Afbouw Wijnsteenzuur in de Kelder
Tijdens de rijping zien we het wijnsteenzuur afbouwen door de vorming van wijnsteenkristallen. Hierdoor neemt het wijnsteenzuur nog af met circa 1 tot 1,5 gram per liter. Vooral lage temperaturen tijdens het rijpingsproces zorgen voor een afbouw. Idealiter zou er aan het einde van de rijping, dus bij het bottelen, nog minimaal 1 gram wijnsteenzuur per liter in de wijn moeten zitten.
Melkzuur alleen door Malo
Zonder malolactische gisting zien we vrijwel geen melkzuur in onze most. Als we wel voor dit proces kiezen worden de harde appelzuren omgezet in zachte melkzuren.

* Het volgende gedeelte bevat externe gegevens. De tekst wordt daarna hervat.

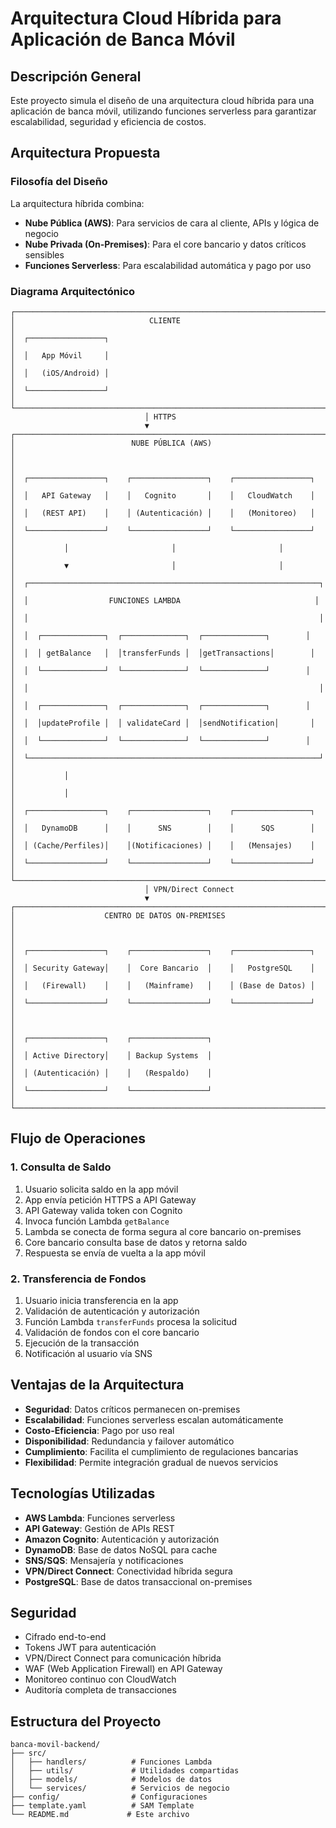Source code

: # Arquitectura Cloud Híbrida para Aplicación de Banca Móvil

## Descripción General

Este proyecto simula el diseño de una arquitectura cloud híbrida para una aplicación de banca móvil, utilizando funciones serverless para garantizar escalabilidad, seguridad y eficiencia de costos.

## Arquitectura Propuesta

### Filosofía del Diseño

La arquitectura híbrida combina:
- **Nube Pública (AWS)**: Para servicios de cara al cliente, APIs y lógica de negocio
- **Nube Privada (On-Premises)**: Para el core bancario y datos críticos sensibles
- **Funciones Serverless**: Para escalabilidad automática y pago por uso

### Diagrama Arquitectónico

```
┌─────────────────────────────────────────────────────────────────────────────┐
│                              CLIENTE                                        │
│  ┌─────────────────┐                                                        │
│  │   App Móvil     │                                                        │
│  │   (iOS/Android) │                                                        │
│  └─────────────────┘                                                        │
└─────────────────────────────────────────────────────────────────────────────┘
                              │ HTTPS
                              ▼
┌─────────────────────────────────────────────────────────────────────────────┐
│                          NUBE PÚBLICA (AWS)                                │
│                                                                             │
│  ┌─────────────────┐    ┌─────────────────┐    ┌─────────────────┐        │
│  │   API Gateway   │    │   Cognito       │    │   CloudWatch    │        │
│  │   (REST API)    │    │ (Autenticación) │    │   (Monitoreo)   │        │
│  └─────────────────┘    └─────────────────┘    └─────────────────┘        │
│           │                       │                       │                │
│           ▼                       │                       │                │
│  ┌─────────────────────────────────────────────────────────────────┐      │
│  │                  FUNCIONES LAMBDA                              │      │
│  │                                                                 │      │
│  │  ┌──────────────┐  ┌──────────────┐  ┌──────────────┐        │      │
│  │  │ getBalance   │  │transferFunds │  │getTransactions│        │      │
│  │  └──────────────┘  └──────────────┘  └──────────────┘        │      │
│  │                                                                 │      │
│  │  ┌──────────────┐  ┌──────────────┐  ┌──────────────┐        │      │
│  │  │updateProfile │  │ validateCard │  │sendNotification│       │      │
│  │  └──────────────┘  └──────────────┘  └──────────────┘        │      │
│  └─────────────────────────────────────────────────────────────────┘      │
│           │                                                                │
│           │                                                                │
│  ┌─────────────────┐    ┌─────────────────┐    ┌─────────────────┐        │
│  │   DynamoDB      │    │      SNS        │    │      SQS        │        │
│  │ (Cache/Perfiles)│    │(Notificaciones) │    │   (Mensajes)    │        │
│  └─────────────────┘    └─────────────────┘    └─────────────────┘        │
└─────────────────────────────────────────────────────────────────────────────┘
                              │ VPN/Direct Connect
                              ▼
┌─────────────────────────────────────────────────────────────────────────────┐
│                    CENTRO DE DATOS ON-PREMISES                             │
│                                                                             │
│  ┌─────────────────┐    ┌─────────────────┐    ┌─────────────────┐        │
│  │ Security Gateway│    │  Core Bancario  │    │   PostgreSQL    │        │
│  │   (Firewall)    │    │   (Mainframe)   │    │ (Base de Datos) │        │
│  └─────────────────┘    └─────────────────┘    └─────────────────┘        │
│                                                                             │
│  ┌─────────────────┐    ┌─────────────────┐                               │
│  │ Active Directory│    │ Backup Systems  │                               │
│  │ (Autenticación) │    │   (Respaldo)    │                               │
│  └─────────────────┘    └─────────────────┘                               │
└─────────────────────────────────────────────────────────────────────────────┘
```

## Flujo de Operaciones

### 1. Consulta de Saldo
1. Usuario solicita saldo en la app móvil
2. App envía petición HTTPS a API Gateway
3. API Gateway valida token con Cognito
4. Invoca función Lambda `getBalance`
5. Lambda se conecta de forma segura al core bancario on-premises
6. Core bancario consulta base de datos y retorna saldo
7. Respuesta se envía de vuelta a la app móvil

### 2. Transferencia de Fondos
1. Usuario inicia transferencia en la app
2. Validación de autenticación y autorización
3. Función Lambda `transferFunds` procesa la solicitud
4. Validación de fondos con el core bancario
5. Ejecución de la transacción
6. Notificación al usuario vía SNS

## Ventajas de la Arquitectura

- **Seguridad**: Datos críticos permanecen on-premises
- **Escalabilidad**: Funciones serverless escalan automáticamente
- **Costo-Eficiencia**: Pago por uso real
- **Disponibilidad**: Redundancia y failover automático
- **Cumplimiento**: Facilita el cumplimiento de regulaciones bancarias
- **Flexibilidad**: Permite integración gradual de nuevos servicios

## Tecnologías Utilizadas

- **AWS Lambda**: Funciones serverless
- **API Gateway**: Gestión de APIs REST
- **Amazon Cognito**: Autenticación y autorización
- **DynamoDB**: Base de datos NoSQL para cache
- **SNS/SQS**: Mensajería y notificaciones
- **VPN/Direct Connect**: Conectividad híbrida segura
- **PostgreSQL**: Base de datos transaccional on-premises

## Seguridad

- Cifrado end-to-end
- Tokens JWT para autenticación
- VPN/Direct Connect para comunicación híbrida
- WAF (Web Application Firewall) en API Gateway
- Monitoreo continuo con CloudWatch
- Auditoría completa de transacciones

## Estructura del Proyecto

```
banca-movil-backend/
├── src/
│   ├── handlers/          # Funciones Lambda
│   ├── utils/             # Utilidades compartidas
│   ├── models/            # Modelos de datos
│   └── services/          # Servicios de negocio
├── config/                # Configuraciones
├── template.yaml          # SAM Template
└── README.md             # Este archivo
```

Het gevaar van Vluchtige zuren
Dit zijn de zuren die je eigenlijk niet wilt hebben, bijvoorbeeld azijnzuren of ethylacetaat (velpon/lijm). Je wilt dit onder de 0,5 gram per liter houden, liefst nog veel lager. De kwaliteit van het de oogst en de hygiëne in de wijnkelder zijn hierbij belangrijk.
Barnsteenzuur
Barnsteen zuur reageert met de alcohol en vormt geleidelijk esters die mooie aroma's opleveren.
Totaalzuren
Bij een Jonge Wijn Analyse is een totaal percentage zuren van 6,8-6,9 gram per liter ideaal. Als dit minder is zou je zuren kunnen toevoegen, bijvoorbeeld melkzuur of citroenzuur. Ontzuren kan door koude stabilisatie, door malolactische gisting of door het toevoegen van een ontzuurder.
Alcohol percentage
Alcohol kan gemeten worden in potentieel alcohol, dit is inclusief de suikers die nog kunnen worden omgezet in alcohol, en het voorhanden alcohol dat uiteindelijk op het etiket komt.

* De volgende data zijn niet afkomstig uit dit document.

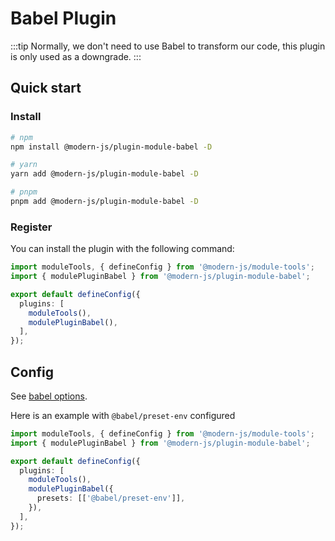 # Babel Plugin

:::tip
Normally, we don't need to use Babel to transform our code, this plugin is only used as a downgrade.
:::

## Quick start

### Install

```bash
# npm
npm install @modern-js/plugin-module-babel -D

# yarn
yarn add @modern-js/plugin-module-babel -D

# pnpm
pnpm add @modern-js/plugin-module-babel -D
```

### Register

You can install the plugin with the following command:

```ts
import moduleTools, { defineConfig } from '@modern-js/module-tools';
import { modulePluginBabel } from '@modern-js/plugin-module-babel';

export default defineConfig({
  plugins: [
    moduleTools(),
    modulePluginBabel(),
  ],
});
```

## Config

See [babel options](https://babeljs.io/docs/options).

Here is an example with `@babel/preset-env` configured

```ts
import moduleTools, { defineConfig } from '@modern-js/module-tools';
import { modulePluginBabel } from '@modern-js/plugin-module-babel';

export default defineConfig({
  plugins: [
    moduleTools(),
    modulePluginBabel({
      presets: [['@babel/preset-env']],
    }),
  ],
});
```
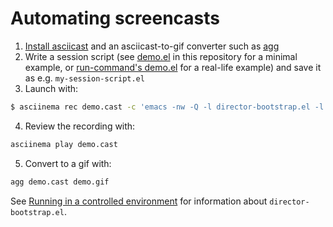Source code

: # Automating screencasts

1. [Install asciicast](https://asciinema.org/docs/installation) and an asciicast-to-gif converter such as [agg](https://github.com/asciinema/agg)
2. Write a session script (see [demo.el](examples/demo/demo.el) in this repository for a minimal example, or [run-command's demo.el](https://github.com/bard/emacs-run-command/tree/master/demo/demo.el) for a real-life example) and save it as e.g. `my-session-script.el`
3. Launch with:

```sh
$ asciinema rec demo.cast -c 'emacs -nw -Q -l director-bootstrap.el -l my-session-script.el'
```

4. Review the recording with:

```sh
asciinema play demo.cast
```

5. Convert to a gif with:

```sh
agg demo.cast demo.gif
```

See [Running in a controlled environment](./running-in-a-controlled-environment) for information about `director-bootstrap.el`.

Tijdens de rijping moeten we er rekening mee houden dat er nog zo'n 1% alcohol verdampt. Als je dus op 11,5% wilt uitkomen voor witte wijn, dient er bij de Jonge Wijn Analyse zo'n 12,5% alcohol voor handen te zijn.
Restsuikers
Suikers meten we in de wijngaard met een refractometer of later in het kelder met een densimeter. In de praktijk wordt dit steeds lastiger als de meeste zijn omgezet in alcohol.

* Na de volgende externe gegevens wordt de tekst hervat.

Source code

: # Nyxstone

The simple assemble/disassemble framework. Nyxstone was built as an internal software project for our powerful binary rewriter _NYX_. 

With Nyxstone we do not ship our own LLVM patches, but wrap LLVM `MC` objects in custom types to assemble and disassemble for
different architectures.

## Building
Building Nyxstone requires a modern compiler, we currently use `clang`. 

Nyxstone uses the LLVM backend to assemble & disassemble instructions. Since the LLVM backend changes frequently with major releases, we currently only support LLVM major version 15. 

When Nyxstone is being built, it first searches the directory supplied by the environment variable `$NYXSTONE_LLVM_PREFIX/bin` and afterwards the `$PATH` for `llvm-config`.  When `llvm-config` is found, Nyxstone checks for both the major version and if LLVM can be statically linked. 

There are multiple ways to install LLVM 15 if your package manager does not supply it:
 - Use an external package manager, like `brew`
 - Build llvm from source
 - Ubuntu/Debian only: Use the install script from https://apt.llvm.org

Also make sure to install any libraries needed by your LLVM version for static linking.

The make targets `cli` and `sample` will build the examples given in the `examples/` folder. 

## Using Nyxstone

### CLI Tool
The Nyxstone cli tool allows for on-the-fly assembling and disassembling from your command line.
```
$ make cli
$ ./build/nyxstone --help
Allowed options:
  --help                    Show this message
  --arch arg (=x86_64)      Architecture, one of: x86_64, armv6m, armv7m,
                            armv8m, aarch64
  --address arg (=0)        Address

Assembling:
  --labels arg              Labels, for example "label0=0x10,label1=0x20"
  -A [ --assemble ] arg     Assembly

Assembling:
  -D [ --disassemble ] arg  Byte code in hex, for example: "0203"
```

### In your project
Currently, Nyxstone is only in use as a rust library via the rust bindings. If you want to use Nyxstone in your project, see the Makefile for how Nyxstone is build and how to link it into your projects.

Bij de gisting worden de suikers dus omgezet in alcohol: 17 gram per liter levert gemiddeld 1% alcohol op. Dit betekent dat je voor 12,5 % alcohol, 212,5 gram suiker per liter nodig hebt, dat staat voor een meting in de wijngaard van 86 Oechsle.
Bij de Jonge Wijn Analyse meet je dus hoeveel restsuiker er nog over is na de gisting. Bij droge wijn is dit minder dan 5 gram per liter, halfdroge tot 12. Zoete wijnen of dessert wijnen kunnen we 45 tot 400 gram restsuiker per liter bevatten.
Vrije Sulfieten
Vrije sulfieten hebben een anti-microbiële en een anti-oxidante werking en beschermen daarmee de wijn, vooral als er zich nog geen alcohol heeft gevormd. Ze komen van nature al in de druiven voor en worden vaak extra toegevoegd op meerdere momenten tijdens de vinificatie, bijvoorbeeld bij het inweken van de pulp.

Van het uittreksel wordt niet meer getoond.